● **Information given**:
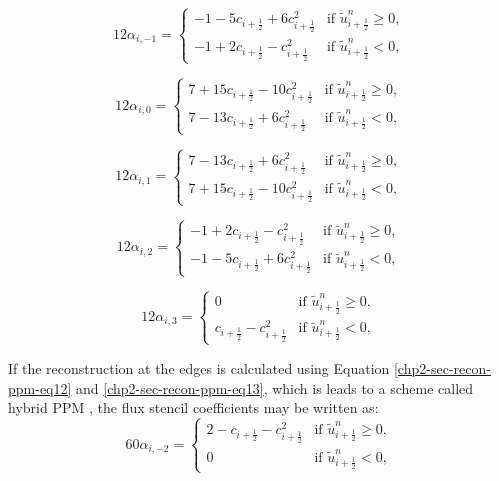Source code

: \begin{equation*}
	12\alpha_{i,-1} =  
    	\begin{cases}
		-1 - 5c_{i+\frac{1}{2}}  + 6c_{i+\frac{1}{2}}^2 
		& \text{if } \tilde{u}_{i+\frac{1}{2}}^n \geq 0,\\
		-1 +  2c_{i+\frac{1}{2}}   -   c_{i+\frac{1}{2}}^2 & \text{if } \tilde{u}_{i+\frac{1}{2}}^n<0,
    	\end{cases}
\end{equation*}

\begin{equation*}
	12\alpha_{i,0} =  
    	\begin{cases}
		7 + 15c_{i+\frac{1}{2}} - 10c_{i+\frac{1}{2}}^2 
		& \text{if } \tilde{u}_{i+\frac{1}{2}}^n \geq 0,\\
		7 - 13c_{i+\frac{1}{2}}  +  6c_{i+\frac{1}{2}}^2 & \text{if } \tilde{u}_{i+\frac{1}{2}}^n<0,
    	\end{cases}
\end{equation*}

\begin{equation*}
	12\alpha_{i,1} =  
    	\begin{cases}
		7 - 13c_{i+\frac{1}{2}} +  6c_{i+\frac{1}{2}}^2 & \text{if } \tilde{u}_{i+\frac{1}{2}}^n \geq 0,\\
		7 + 15c_{i+\frac{1}{2}} - 10c_{i+\frac{1}{2}}^2 & \text{if } \tilde{u}_{i+\frac{1}{2}}^n<0,
    	\end{cases}
\end{equation*}

\begin{equation*}
	12\alpha_{i,2} =  
    	\begin{cases}
		-1 +  2c_{i+\frac{1}{2}} -   c_{i+\frac{1}{2}}^2 
		& \text{if } \tilde{u}_{i+\frac{1}{2}}^n \geq 0,\\
		-1 - 5c_{i+\frac{1}{2}} +  6c_{i+\frac{1}{2}}^2 & \text{if } \tilde{u}_{i+\frac{1}{2}}^n<0,
    	\end{cases}
\end{equation*}

\begin{equation*}
	12\alpha_{i,3} =  
    	\begin{cases}
		0 & \text{if } \tilde{u}_{i+\frac{1}{2}}^n \geq 0,\\
		c_{i+\frac{1}{2}}-   c_{i+\frac{1}{2}}^2 & \text{if } \tilde{u}_{i+\frac{1}{2}}^n<0,
    	\end{cases}
\end{equation*}

If the reconstruction at the edges is calculated using Equation \eqref{chp2-sec-recon-ppm-eq12}
and \eqref{chp2-sec-recon-ppm-eq13}, which is leads to a scheme called hybrid PPM \citep{putman:2007}, 
the flux stencil coefficients may be written as:
\begin{equation*}
	60\alpha_{i,-2} =  
    	\begin{cases}
		2 - c_{i+\frac{1}{2}}-c_{i+\frac{1}{2}}^2 &
		\text{if } \tilde{u}_{i+\frac{1}{2}}^n \geq 0,\\
		0 & \text{if } \tilde{u}_{i+\frac{1}{2}}^n<0,
    	\end{cases}
\end{equation*}

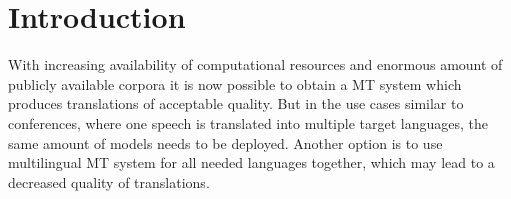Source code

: \chapter*{Introduction}
With increasing availability of computational resources and enormous amount of publicly available corpora it is now possible to obtain a MT system which produces translations of acceptable quality.
But in the use cases similar to conferences, where one speech is translated into multiple target languages, the same amount of models needs to be deployed. Another option is to use multilingual MT system for all needed languages together, which may lead to a decreased quality of translations. \par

● **How to complete this task**: When a line in the listing above holds the word "recon", copy it.

● **Result below**:
If the reconstruction at the edges is calculated using Equation \eqref{chp2-sec-recon-ppm-eq12}
and \eqref{chp2-sec-recon-ppm-eq13}, which is leads to a scheme called hybrid PPM \citep{putman:2007}, 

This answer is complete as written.